Legislation dating to the late 1990s mandates that every household must separate waste into burnable and non-burnable categories.

March 18, 2017 09:04 pm | Updated November 29, 2021 01:29 pm IST

Kyoto iStockalypse.  Closeup portrait of a happy, fashionable young Asian girl in a skirt and hat walking through a gate to get to her bike.  Modern apartment building in the background.  Tokyo, Japan.

Kyoto iStockalypse. Closeup portrait of a happy, fashionable young Asian girl in a skirt and hat walking through a gate to get to her bike. Modern apartment building in the background. Tokyo, Japan.

There are no trash cans in Tokyo. Or at least none when you really need to get rid of that increasingly insipid wad of chewing gum. One reason for this litter bin lacuna is that the Japanese are acutely conscious of waste and recycling. Rather than thoughtlessly chucking their wrappers and cans in the nearest dustbin, citizens are encouraged to take them home, to be subject to one of the world’s most elaborate recycling processes.

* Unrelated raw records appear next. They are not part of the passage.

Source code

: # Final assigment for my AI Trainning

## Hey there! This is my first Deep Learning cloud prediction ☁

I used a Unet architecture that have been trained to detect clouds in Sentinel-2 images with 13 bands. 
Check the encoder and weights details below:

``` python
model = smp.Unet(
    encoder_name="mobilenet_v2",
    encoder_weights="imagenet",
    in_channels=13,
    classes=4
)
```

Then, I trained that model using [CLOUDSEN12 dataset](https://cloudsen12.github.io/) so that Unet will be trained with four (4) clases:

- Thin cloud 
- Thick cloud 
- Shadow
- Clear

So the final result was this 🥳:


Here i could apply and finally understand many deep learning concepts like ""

Legislation dating to the late 1990s mandates that every household must separate waste into burnable and non-burnable categories. But this is just the tip of the recycling iceberg. There is a vertiginous array of categories to further sort non-burnables into: plastic and PET (polyethylene terephthalate), cardboard and glass, spray cans and old cloth. But if you end up scratching your head over which category to sort an empty pizza box into, voluminous municipality-issued explanatory material is on hand. In Japan’s second-largest city, Yokohama, for instance, citizens are given a 27-page manual on how to sort about 500 different items (eg: lipstick is usually “burnable,” but an empty tube can go into “small metals”).

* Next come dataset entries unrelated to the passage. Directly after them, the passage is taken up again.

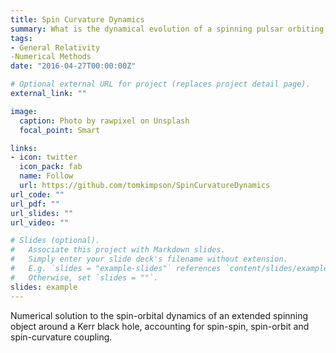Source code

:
 ```yaml
---
title: Spin Curvature Dynamics
summary: What is the dynamical evolution of a spinning pulsar orbiting a spinning black hole?
tags:
- General Relativity
-Numerical Methods
date: "2016-04-27T00:00:00Z"

# Optional external URL for project (replaces project detail page).
external_link: ""

image:
  caption: Photo by rawpixel on Unsplash
  focal_point: Smart

links:
- icon: twitter
  icon_pack: fab
  name: Follow
  url: https://github.com/tomkimpson/SpinCurvatureDynamics
url_code: ""
url_pdf: ""
url_slides: ""
url_video: ""

# Slides (optional).
#   Associate this project with Markdown slides.
#   Simply enter your slide deck's filename without extension.
#   E.g. `slides = "example-slides"` references `content/slides/example-slides.md`.
#   Otherwise, set `slides = ""`.
slides: example
---
```


Numerical solution to the spin-orbital dynamics of an extended spinning object around a Kerr black hole, accounting for spin-spin, spin-orbit and spin-curvature coupling.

Businesses have to pay — based on weight and volume — for recyclables to be collected. Households must put out their trash for collection in local authority-designated clear bags. If the trash is sorted incorrectly, it is simply not collected. Instead, a large, red sticker explaining the error is put on the bags, leaving the miscreant crushed under the weight of neighbourhood social shame. A major problem with waste that most countries have is with household plastic, a lot of which either gets burned, causing enormous air pollution, or buried in landfills, leading to environmental contamination. But in Japan, over 70% of PET bottles, 77% of other plastic, and over 90% of aluminium cans are recycled.

In comparison, the U.S. rate for recycling PET and other kinds of plastic is just over 30% and only 67% for aluminium. In India, households rarely do even the most basic dry and wet waste segregation. Most garbage is burnt, or dumped in landfills where rag-pickers recycle a certain percentage. Recycled material in Japan is used in textiles, sheeting, industrial materials, toys, household items such as egg boxes, furniture and so on. There are many innovative examples. Toyota and other carmakers are designing cars that are made almost completely of recyclable materials. Tokyo’s Haneda Airport is built on an artificial island made of garbage. The Japan Denture Recycle Association, a one-man initiative, recycles the metal from donated dentures, with the proceeds going to UNICEF.

From mobiles to medals

And now, even the Olympic Games are going to get a touch of recycling, Japanese style. Tokyo will host the 2020 Games, and from next month, collection boxes are going up all over the city for residents to donate old mobile phones, computers and small household appliances. The idea is to collect enough metal to make all 5,000 Olympic and Paralympic medals with recycled materials.

Discarded consumer electronics like smartphones and tablets contain small amounts of precious and rare earth metals, including platinum, palladium, gold, silver, lithium, cobalt and nickel. The Tokyo Games organising committee says it hopes to accumulate as much as eight tonnes of metal, including 40 kg of gold, 2,920 kg of silver and 2,994 kg of bronze.

The Tokyo Olympics sports director, Koji Murofushi, told media that the project would allow all Japanese to take part in creating the medals that will be hung around athletes’ necks: a truly Olympic upcycling effort.